1 cup Fresh Spinach (30g)

1/3 cup Cooked Quinoa (43g)

1/2 cup Diced Cucumber (52g)

1/4 cup Diced Red Bell Pepper (38g)

1.5 teaspoons Extra Virgin Olive Oil (6.75g)

1 tablespoon Feta Cheese (25g)

1 tablespoon Lemon Juice (15g)

Salt and Pepper to taste

PREPARATION

  • 1

    Preheat the grill to medium-high heat.

  • 2

    Season the chicken breast with salt and pepper.
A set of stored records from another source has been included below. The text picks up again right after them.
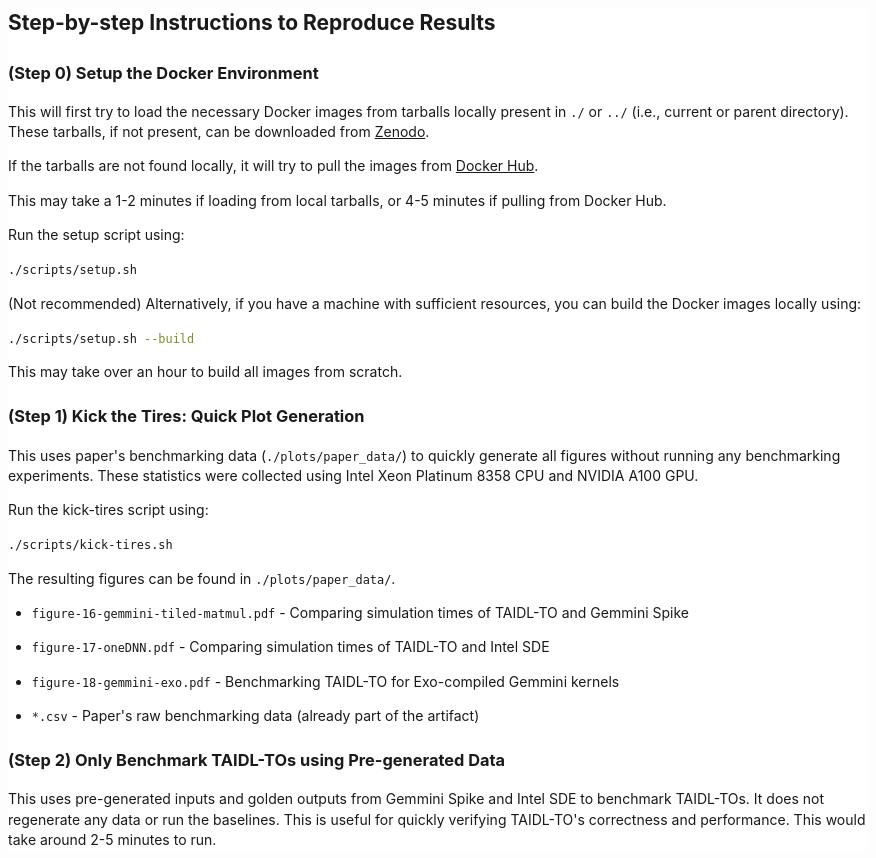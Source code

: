 ## Step-by-step Instructions to Reproduce Results

### (Step 0) Setup the Docker Environment

This will first try to load the necessary Docker images from tarballs locally present in `./` or `../` (i.e., current or parent directory).
These tarballs, if not present, can be downloaded from [Zenodo](https://zenodo.org/record/16971223).

If the tarballs are not found locally, it will try to pull the images from [Docker Hub](https://hub.docker.com/r/devanshdvj/taidl-micro25-artifact).

This may take a 1-2 minutes if loading from local tarballs, or 4-5 minutes if pulling from Docker Hub.

Run the setup script using:

```bash
./scripts/setup.sh
```

(Not recommended) Alternatively, if you have a machine with sufficient resources, you can build the Docker images locally using:

```bash
./scripts/setup.sh --build
```

This may take over an hour to build all images from scratch.

### (Step 1) Kick the Tires: Quick Plot Generation

This uses paper's benchmarking data (`./plots/paper_data/`) to quickly generate all figures without running any benchmarking experiments.
These statistics were collected using Intel Xeon Platinum 8358 CPU and NVIDIA A100 GPU.

Run the kick-tires script using:

```bash
./scripts/kick-tires.sh
```

The resulting figures can be found in `./plots/paper_data/`.

- `figure-16-gemmini-tiled-matmul.pdf` - Comparing simulation times of TAIDL-TO and Gemmini Spike
- `figure-17-oneDNN.pdf` - Comparing simulation times of TAIDL-TO and Intel SDE
- `figure-18-gemmini-exo.pdf` - Benchmarking TAIDL-TO for Exo-compiled Gemmini kernels

- `*.csv` - Paper's raw benchmarking data (already part of the artifact)

### (Step 2) Only Benchmark TAIDL-TOs using Pre-generated Data

This uses pre-generated inputs and golden outputs from Gemmini Spike and Intel SDE to benchmark TAIDL-TOs.
It does not regenerate any data or run the baselines.
This is useful for quickly verifying TAIDL-TO's correctness and performance.
This would take around 2-5 minutes to run.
Grill the chicken for about 5-6 minutes on each side or until fully cooked, then let it rest for a few minutes before slicing.

  • 3

    In a large bowl, combine the fresh spinach, diced cucumber, red bell pepper, and cooked quinoa.

  • 4

    Prepare the dressing by whisking together the extra virgin olive oil and lemon juice, adding a pinch of salt and pepper.

  • 5

    Slice the grilled chicken into thin strips and add to the salad.

  • 6

    Drizzle the dressing over the salad, sprinkle the crumbled feta cheese on top, and toss gently to combine.

  • 7

    Serve immediately and enjoy your healthy, balanced lunch.